Brigitte Werfel February 24, 2020 Mutual Fund
With over 6,000 mutual funds available, it may be tempting to pick funds from a popular star or index rating system. Savvy investors, however, balance multiple factors in their selection process. Ratings represent only the historical performance of funds and cannot predict the future. Performance consistency, management skill, and expense limitations are among the many factors that influence a funds prospects. Each must be carefully evaluated to improve your chances of finding a fund to outperform the market.
Funds are usually chosen by those that want to cut down on the risk. The diversity of mutual funds allows for investing in more than one source. A mix of bonds, money market securities or stocks make up a fund in order to cut the risk of putting everything in one place. They are rated in order to help the investor chose which funds are right for them.
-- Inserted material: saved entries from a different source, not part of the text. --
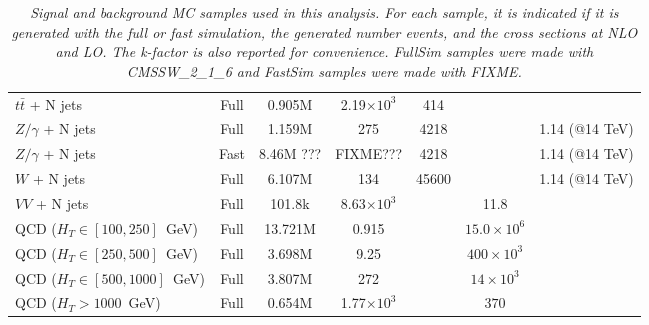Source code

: \begin{table}[htb]
\begin{center}
\begin{tabular}{|l|cccccc|}
      $t\bar{t}$ + N jets         & Full      & 0.905M    &    2.19$\times 10^3$   & 414                 &                    & \\
      $Z/\gamma$ + N jets         & Full      & 1.159M    &     275	              & 4218                &                 & 1.14 (@14 TeV)\\
      $Z/\gamma$ + N jets         & Fast      & 8.46M ??? &     FIXME???	      & 4218                &                 & 1.14 (@14 TeV)\\
      $W$ + N jets                & Full      & 6.107M    &     134	              & 45600               &                 & 1.14 (@14 TeV)\\
      $VV$ + N jets               & Full      & 101.8k    &    8.63$\times 10^3$   &                     & 11.8               & \\ \hline
      QCD ($H_T\in[100,250]$~GeV) & Full      & 13.721M   &    0.915	              &                     & $15.0 \times 10^6$ & \\
      QCD ($H_T\in[250,500]$~GeV) & Full      & 3.698M    &       9.25	      &                     & $400 \times 10^3$  & \\
      QCD ($H_T\in[500,1000]$~GeV)& Full      & 3.807M    &     272	              &                     &  $14 \times 10^3$  & \\
      QCD ($H_T>1000$~GeV)        & Full      & 0.654M    &    1.77$\times 10^3$   &                     & $370$              & \\
       \hline\hline
    \end{tabular}
    \caption{\small \sl Signal and background MC samples used in this analysis. For each sample, it is indicated 
      if it is generated with the full or fast simulation, the generated number events, and the cross sections at NLO and LO. 
      The k-factor is also reported for convenience.
      FullSim samples were made with CMSSW\_2\_1\_6 and FastSim samples were made with FIXME.}
  \end{center}
\end{table}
Each company has its own standards for determining a funds rating.
But you have to remember those special mutual fund factors: minimum holding requirements once you buy a fund; short-term penalty fees if you sell too soon, and a possible frozen account if you re-buy a recently sold fund or funds too soon within 12 months. In other words either you or your software must track or base your selling and buying decisions upon how long you have owned a fund with a re-buy restriction on recently sold funds so you do not get caught in the round-trip trap.
SEC Chairman Arthur levitt, Jr. warned of growing unfairness in the relationship between individual investors and mutual funds in January 2001. Mr. Levitt made the following comment: "THERE ARE A NUMBER OF INSTANCES THAT, QUITE FRANKLY, DO NOT HONOR AN INVESTOR`S RIGHTS. INSTANCES WHERE...HIDDEN COSTS HURT AN INVESTORS BOTTOM LINE, WHERE SPIN AND HYPE MAKSE THE TRUE PERFORMANCE OF A MUTUAL FUND, AND WHRE ACCOUNTING TRICKS AND SLEIGHT OF HAND DRESS UP A FUND`S FINANCIAL RESULTS"
The obvious advantage of mutual funds is that they allow you to pool your money with other investors and leave the decision making to someone else. You do not have to spend your days conducting in-depth analysis of stocks and other investments. You simply invest in a mutual fund and let the manager make the decision for you. That is the theory, but of course we all know we are going to have to do some research before we invest in a mutual fund. How much mutual fund analysis is appropriate before making an investment?
Sometimes it is just a lot easier to pick fabulous mutual funds, and let professional money managers make the individual stock selections for you. If you go this route, and for many it is the way to go, than I suggest your big decisions are what sectors you want to invest in, and what are your asset allocations. Sounds like fancy language, but really it is not. It is just plain common sense investing. What is your aversion to risk? Do you want to embrace investment risk, or do you seek to encounter as little risk as possible.